# French Bulldogs



## blakehose (Dec 28, 2011)

Hi all,

I'm just chasing up some information in regards to breeders of French Bulldogs. It would be great if I could get some input as to how much they usually sell for (pure bred) and where I may be able to source one. Any help is appreciated!

Cheers
Blake


----------



## dangles (Dec 28, 2011)

blakehose said:


> Hi all,
> 
> I'm just chasing up some information in regards to breeders of French Bulldogs. It would be great if I could get some input as to how much they usually sell for (pure bred) and where I may be able to source one.
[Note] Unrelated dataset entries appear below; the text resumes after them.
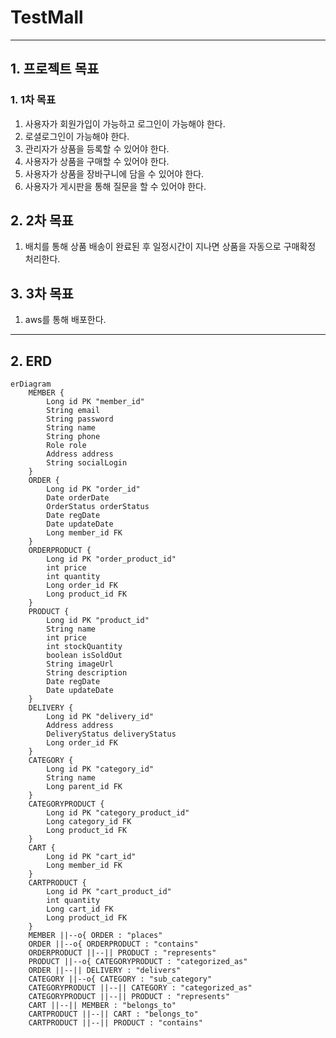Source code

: # TestMall

---
## 1. 프로젝트 목표
### 1. 1차 목표
1. 사용자가 회원가입이 가능하고 로그인이 가능해야 한다.
2. 로셜로그인이 가능해야 한다.
3. 관리자가 상품을 등록할 수 있어야 한다.
4. 사용자가 상품을 구매할 수 있어야 한다.
5. 사용자가 상품을 장바구니에 담을 수 있어야 한다.
6. 사용자가 게시판을 통해 질문을 할 수 있어야 한다.

## 2. 2차 목표
1. 배치를 통해 상품 배송이 완료된 후 일정시간이 지나면 상품을 자동으로 구매확정 처리한다.

## 3. 3차 목표
1. aws를 통해 배포한다.

---
## 2. ERD
```mermaid
erDiagram
    MEMBER {
        Long id PK "member_id"
        String email
        String password
        String name
        String phone
        Role role
        Address address
        String socialLogin
    }
    ORDER {
        Long id PK "order_id"
        Date orderDate
        OrderStatus orderStatus
        Date regDate
        Date updateDate
        Long member_id FK
    }
    ORDERPRODUCT {
        Long id PK "order_product_id"
        int price
        int quantity
        Long order_id FK
        Long product_id FK
    }
    PRODUCT {
        Long id PK "product_id"
        String name
        int price
        int stockQuantity
        boolean isSoldOut
        String imageUrl
        String description
        Date regDate
        Date updateDate
    }
    DELIVERY {
        Long id PK "delivery_id"
        Address address
        DeliveryStatus deliveryStatus
        Long order_id FK
    }
    CATEGORY {
        Long id PK "category_id"
        String name
        Long parent_id FK
    }
    CATEGORYPRODUCT {
        Long id PK "category_product_id"
        Long category_id FK
        Long product_id FK
    }
    CART {
        Long id PK "cart_id"
        Long member_id FK
    }
    CARTPRODUCT {
        Long id PK "cart_product_id"
        int quantity
        Long cart_id FK
        Long product_id FK
    }
    MEMBER ||--o{ ORDER : "places"
    ORDER ||--o{ ORDERPRODUCT : "contains"
    ORDERPRODUCT ||--|| PRODUCT : "represents"
    PRODUCT ||--o{ CATEGORYPRODUCT : "categorized_as"
    ORDER ||--|| DELIVERY : "delivers"
    CATEGORY ||--o{ CATEGORY : "sub_category"
    CATEGORYPRODUCT ||--|| CATEGORY : "categorized_as"
    CATEGORYPRODUCT ||--|| PRODUCT : "represents"
    CART ||--|| MEMBER : "belongs_to"
    CARTPRODUCT ||--|| CART : "belongs_to"
    CARTPRODUCT ||--|| PRODUCT : "contains"
```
Any help is appreciated!
> 
> ...



best bet if you are after a purebred is to goto an all breeds dog show in your area and speek to people showing them. THey are helpful and you know you will be getting a dog thats bred for the better of the breed over $$

Quick search found this for you
French Bulldog Club of Victoria


----------



## DanNG (Dec 28, 2011)

We were looking at one for a long time, a good frenchie will set you back about $3k+
Ended up getting a beautiful dalmation bitch, bit different than a frenchie but those were our two picks. (go figure)
Good luck finding a nice big ear'd frenchie post pics when you do


----------



## jinjajoe (Dec 28, 2011)

BRITISH is the only way with Bulldogs accept NO immitations that is except my Pug Diva !!!!!!!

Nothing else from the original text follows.